Suh also contributed to making Korean literature more accessible to an international audience by creating English articles about Korean writers. Her online English Britannica article about the Korean writer Yi Munyol, who is one of Korea's most prominent novelists, was uploaded in 2010. In her article, she details Yi Munyol's personal life, his most notable works, award history, and his contribution to Korean literature. Suh also provides cultural and historical context for Yi Munyol's major works, such as Son of Man (사람의 아들, 1979), The Age of Heroes (영웅시대, 1984), and You Can't Go Home Again (그대 다시는 고향에 가지 못하리, 1980).

==Award History==
In 1984, Suh received The Republic of Korea Literary Award in the Category of Translation from the Korean Culture and Arts Foundation. This award is given to those who have contributed to the Korean literary field.

In 2000, she got the PEN Literary Prize in the Category of Translation for The Golden Phoenix (금시조: 한국현대중편소설선, 1999), the translation of a collection of stories that vividly capture Korean life in the 1940s to the 1990s. The PEN Literary Prize was awarded by PEN Korea, which joined PEN International in the annual PEN International Congress in 1955.

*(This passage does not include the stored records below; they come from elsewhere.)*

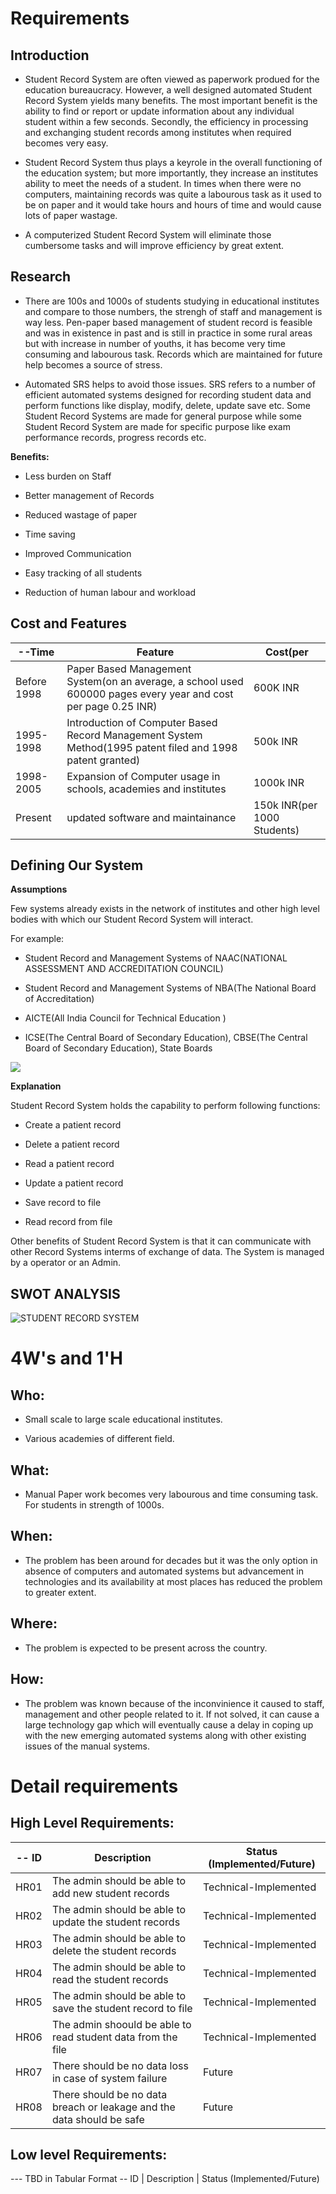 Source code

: # Requirements
## Introduction
* Student Record System are often viewed as paperwork produed for the education bureaucracy. However, a well designed automated Student Record System yields many benefits. The most important benefit is the ability to find or report or update information about any individual student within a few seconds. Secondly, the efficiency in processing and exchanging student records among institutes when required becomes very easy.

* Student Record System thus plays a keyrole in the overall functioning of the education system; but more importantly, they increase an institutes ability to meet the needs of a student. In times when there were no computers, maintaining records was quite a labourous task as it used to be on paper and it would take hours and hours of time and would cause lots of paper wastage.

* A computerized Student Record System will eliminate those cumbersome tasks and will improve efficiency by great extent.

## Research
* There are 100s and 1000s of students studying in educational institutes and compare to those numbers, the strengh of staff and management is way less. Pen-paper based management of student record is feasible and was in existence in past and is still in practice in some rural areas but with increase in number of youths, it has become very time consuming and labourous task. Records which are maintained for future help becomes a source of stress.

* Automated SRS helps to avoid those issues. SRS refers to a number of efficient automated systems designed for recording student data and perform functions like display, modify, delete, update save etc. Some Student Record Systems are made for general purpose while some Student Record System are made for specific purpose like exam performance records,  progress records etc.


**Benefits:**


* Less burden on Staff


* Better management of Records


* Reduced wastage of paper


* Time saving


* Improved Communication


* Easy tracking of all students 


* Reduction  of human labour and workload



## Cost and Features

--Time | Feature | Cost(per 
------|----------|---------
Before 1998| Paper Based Management System(on an average, a school used 600000 pages every year and cost per page  0.25 INR)| 600K INR
1995-1998| Introduction of Computer Based Record Management System Method(1995 patent filed and 1998 patent granted) | 500k INR
1998-2005| Expansion of Computer usage in schools, academies and institutes | 1000k INR
Present | updated software and maintainance | 150k INR(per 1000 Students)


## Defining Our System
   **Assumptions**
   
   Few systems already exists in the network of institutes and other high level  bodies with which our Student Record System will interact.
   
   For example: 
   
   * Student Record and Management Systems of NAAC(NATIONAL ASSESSMENT AND ACCREDITATION COUNCIL)
   
   * Student Record and Management Systems of NBA(The National Board of Accreditation)
   
   * AICTE(All India Council for Technical Education )
   
   * ICSE(The Central Board of Secondary Education), CBSE(The Central Board of Secondary Education), State Boards
   
   ![](https://github.com/259819/LnT_MiniProject/blob/master/Images/define.png)
   
   
   **Explanation**
   
   
   Student Record System holds the capability to perform following functions:
   
  
   * Create a patient record


   * Delete a patient record


   * Read a patient record


   * Update a patient record


   * Save record to file

  
   * Read record from file
  
  
   Other benefits of Student Record System is that it can communicate with other Record Systems interms of exchange of data. The System is managed by a operator or an Admin.
   
 
## SWOT ANALYSIS
![**STUDENT RECORD SYSTEM**](https://github.com/259819/LnT_MiniProject/blob/master/Images/Swot/Slide1.PNG)

# 4W&#39;s and 1&#39;H

## Who:

* Small scale to large scale educational institutes.

* Various academies of different field.

## What:

* Manual Paper work becomes very labourous and time consuming task. For students in strength of 1000s.

## When:

* The problem has been around for decades but it was the only option in absence of computers and automated systems but advancement in technologies and its availability at most places has reduced the problem to greater extent.

## Where:

* The problem is expected to be present across the country.

## How:

* The problem was known because of the inconvinience it  caused to staff, management and other people related to it. If not solved, it can cause a large technology gap which will eventually cause a delay in coping up with the new emerging automated systems along with other existing issues of the manual systems. 


# Detail requirements
## High Level Requirements:

-- ID | Description | Status (Implemented/Future)
------ |-----------| --------------
HR01 | The admin should be able to add new student records| Technical-Implemented
HR02 | The admin should be able to update the student records| Technical-Implemented
HR03 | The admin should be able to delete the student records| Technical-Implemented
HR04 | The admin should be able to read the student records| Technical-Implemented
HR05 | The admin should be able to save the student record to file| Technical-Implemented
HR06 | The admin shoould be able to read student data from the file| Technical-Implemented
HR07 | There should be no data loss in case of system failure | Future
HR08 |There should be no data breach or leakage and the data should be safe| Future

##  Low level Requirements:
--- TBD in Tabular Format 
-- ID | Description | Status (Implemented/Future)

In 2014, she won the LTI Korea Translation Award from the Literature Translation Institute of Korea. The Literature Translation Institute of Korea aims to recognize Korean translators who promote Korea's literary works and media content worldwide. Suh won the award for translating Kim Won-il's House with a Sunken Courtyard (마당 깊은 집, 2013) into English.

==Selected publications==
===Edited Book===
- Remembering the "Forgotten War": The Korean War Through LIterature and Art (2001)
(edited by Philip West and Suh Ji-Moon)

===Authored Books===
- Life Skill: Victorian Writing, Research of Thinker's Theory of Ethics and Beauty (인생의 기술: 빅토리아조 문필, 사상가들의 윤리적미학이론 연구, 1986)
- Collection of Columns: Covetting Idiocracy (칼럼집: 어리석음을 탐하여, 1998)
- English Collection of Columns: Faces in the Well (영문 칼럼집 Faces in the Well, 2000)
- Learning the Analects of Confucius in English 1 & 2 (영어로 배우는 논어 1 &2, 2001)
- Confucius, adored by Asia and loved by the West (동양인이 흠모한 공자, 서양인이 사랑한 공자 1&2, 2012)
- Ji-Moon Suh's Life in Novels (서지문의 소설 속 인생, 2013)
- The Light and Darkness of English Gentlemen's Code of Honors, Seen by British Novels (영국소설을 통해 본 영국신사도의 명암, 2014)
- Ji-Moon Suh's Reading Novels in the News Media 1 & 2 (서지문의 뉴스로 책 읽기 1 & 2, 2018–2020)

==Columns==
Ji-Moon Suh has been active in speaking out her opinions on social and political issues. Suh worked as a writer for the social and cultural section of The Chosun Ilbo, one of the major newspapers in South Korea, and contributed around 200 columns. The contributed columns were later published in the books Ji-Moon Suh's Reading Novels in the News Media 1 & 2 (서지문의 뉴스로 책 읽기 1 & 2, 2018-2020). Many news outlets describe her writing style as "sharp, relentless, and intense," "criticizing authority like an orator," and "fiery and some saying it is venomous when she rebukes contradictions in our society." While Suh's columns were highly popular with conservative audiences, some criticized Suh's columns for leaning too much to the right. An article by the Citizens' Coalition for Democratic Media criticized Suh's column about former president Park Geun-hye's letters in prison for being "overly emotional" and praising former president Park, letting her manipulation of state affairs slide. The article claimed that Suh was overlooking Park's attempts to interfere in the general election through the letters. An article in The Hankyoreh also criticized Suh for being a fearmonger against the Moon administration, which followed the impeachment of President Park. The article censured Suh's column's speculation that the North Korean flag would be seen in Seoul's skies as exaggerated.

Concerning the criticism that her columns are too right-leaning, Suh stated:

In times like this, one should clearly express one's thoughts. I do not think that it would benefit the country or the people for me to find a balance between the right and left.